これは関係者にとって最悪の事態で、今回の大和トレーナーのタオル投入にも無関係とは思えません。二度とあのような悲劇を繰り返してはならないと、大和トレーナーが考えたとしても当然だと思います。


帝拳ジム 本田会長の発言

帝拳ジムは日本最大手のボクシングジムで、戦前から続く伝統のあるジムです。これまでに12人の世界王者を輩出していて、本田会長はジムの経営者としてだけでなく、プロモーターとしても辣腕ぶりを発揮しています。

今回の本田会長の「最悪のストップだ」発言は、ジムの経営者としての一面があるはずです。
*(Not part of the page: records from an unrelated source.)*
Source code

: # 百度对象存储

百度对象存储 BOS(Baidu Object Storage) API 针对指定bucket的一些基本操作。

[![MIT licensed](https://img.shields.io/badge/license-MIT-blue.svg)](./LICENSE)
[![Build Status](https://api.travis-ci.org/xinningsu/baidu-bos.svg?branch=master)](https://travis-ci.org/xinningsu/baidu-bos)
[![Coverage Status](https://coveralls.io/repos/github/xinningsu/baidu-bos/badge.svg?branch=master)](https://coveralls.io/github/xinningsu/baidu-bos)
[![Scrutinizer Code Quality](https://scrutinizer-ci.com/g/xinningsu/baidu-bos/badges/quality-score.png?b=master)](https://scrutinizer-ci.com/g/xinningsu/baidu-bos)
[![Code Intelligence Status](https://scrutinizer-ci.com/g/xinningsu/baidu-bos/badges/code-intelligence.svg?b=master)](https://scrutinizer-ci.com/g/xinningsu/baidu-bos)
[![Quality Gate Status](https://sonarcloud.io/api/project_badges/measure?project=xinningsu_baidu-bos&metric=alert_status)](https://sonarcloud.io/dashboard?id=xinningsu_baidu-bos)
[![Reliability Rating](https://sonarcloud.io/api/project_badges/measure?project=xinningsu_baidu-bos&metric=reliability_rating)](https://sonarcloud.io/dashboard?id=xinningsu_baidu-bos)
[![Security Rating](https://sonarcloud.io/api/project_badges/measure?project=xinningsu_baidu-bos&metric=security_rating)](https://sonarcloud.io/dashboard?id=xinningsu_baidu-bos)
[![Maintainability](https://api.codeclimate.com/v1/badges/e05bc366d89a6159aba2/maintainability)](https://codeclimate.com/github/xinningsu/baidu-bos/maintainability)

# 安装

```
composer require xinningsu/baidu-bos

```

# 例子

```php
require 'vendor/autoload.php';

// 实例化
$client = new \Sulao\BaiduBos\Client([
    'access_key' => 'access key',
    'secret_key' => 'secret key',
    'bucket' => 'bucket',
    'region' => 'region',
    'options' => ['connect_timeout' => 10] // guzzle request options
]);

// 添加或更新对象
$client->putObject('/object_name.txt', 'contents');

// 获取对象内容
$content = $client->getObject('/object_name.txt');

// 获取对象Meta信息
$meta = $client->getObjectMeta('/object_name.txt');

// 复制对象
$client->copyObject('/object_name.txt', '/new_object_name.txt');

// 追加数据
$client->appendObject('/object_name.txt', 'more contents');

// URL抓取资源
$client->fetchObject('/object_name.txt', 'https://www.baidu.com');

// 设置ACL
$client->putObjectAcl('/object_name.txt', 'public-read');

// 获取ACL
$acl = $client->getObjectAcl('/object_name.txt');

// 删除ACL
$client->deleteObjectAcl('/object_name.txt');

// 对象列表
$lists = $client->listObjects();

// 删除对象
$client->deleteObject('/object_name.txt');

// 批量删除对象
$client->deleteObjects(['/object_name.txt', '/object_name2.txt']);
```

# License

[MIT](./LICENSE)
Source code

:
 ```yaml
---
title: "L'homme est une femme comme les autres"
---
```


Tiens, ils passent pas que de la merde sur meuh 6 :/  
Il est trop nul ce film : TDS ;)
山中の陥落で帝拳ジムの世界王者は不在になりました。本来なら村田諒太が世界ミドル級王者になっていたはずですが、村田の世界挑戦は失敗しました。伝統ある最大手ジムの帝拳にとって、世界王者不在はなんとも悲しい事態です。

そもそもルイス・ネリと契約する際に、間違いなく再戦条項を盛り込んでいるはずですから、タオル投入がなければ山中が勝てたと本田会長が信じるなら、再戦を組めばよい話です。ダイレクト・リマッチは原則禁止ですから次の試合は無理でも、その次の試合ならば組めるはずです。

もちろんライバルジムの協栄に所属した具志堅の13回防衛記録を帝拳の選手で追い抜きたかったというのもあるでしょうが、セコンドを批判するというのは普通ではなく、どうしても勘ぐってしまいます。もしかしたら本田会長は、山中の限界を悟っていたのではないか?とも思ってしまいます。

個人的な感想

私はボクシングを見始めてから30年以上経ちますが、何度かリング禍が起こった試合も見たため、レフリーやセコンドのストップが遅いことに苛立ちを覚えることがあります。早いストップは、間近で見ている人の判断なのですから、仕方ないと思っています。

そもそも今回の大和トレーナーは、ずっと山中を見続けてきたトレーナーで、ボクサー山中のことを誰よりも知っている人です。そしてセコンドは私たちの何倍もの情報を持っています。もしかしたら3Rの終了時に危険な兆候が見えたかも知れませんし、選手とセコンドしか知らない危険を抱えたまま試合に臨んでいたかもしれません。

「あんな風に止められたら、選手には一生の後悔が残る」という人もいますが、世界王者になるような人は勝たないと後悔が残る人達です。辰吉丈一郎も「負けても後悔が残らないようにとか言うけど、嘘やん。負けたら後悔するもん」と言い切っています。

山中選手はまだやれたと言っているから止めたのは残念と言う人もいますが、「止めてくれて助かったよ。ありがとう」と言う人が世界王者になれるはずもなく、意識を失うまで「まだやれる」と言い張る人達です。試合中の選手はアドレナリンが異常な量になっていて、激しい興奮状態にあります。理性的な判断はできません。また試合に命を賭けると言う選手もいますが、どんなスーパーファイトであっても命に勝る試合など存在しません。しかし命と引き替えても勝利を渇望する選手がいるから、レフリーやセコンドには試合を止める権利が与えられているのです。

山中選手の敗北は残念ですが、奥さんもお子さんもいらっしゃいます。家族の元に無事に返してあげることも、トレーナーの大事な役目ですから、私は大和トレーナーの判断を支持します。そして今回の敗戦はなんら恥じるものではなく、12回防衛という偉大な記録が残ったと思うのです。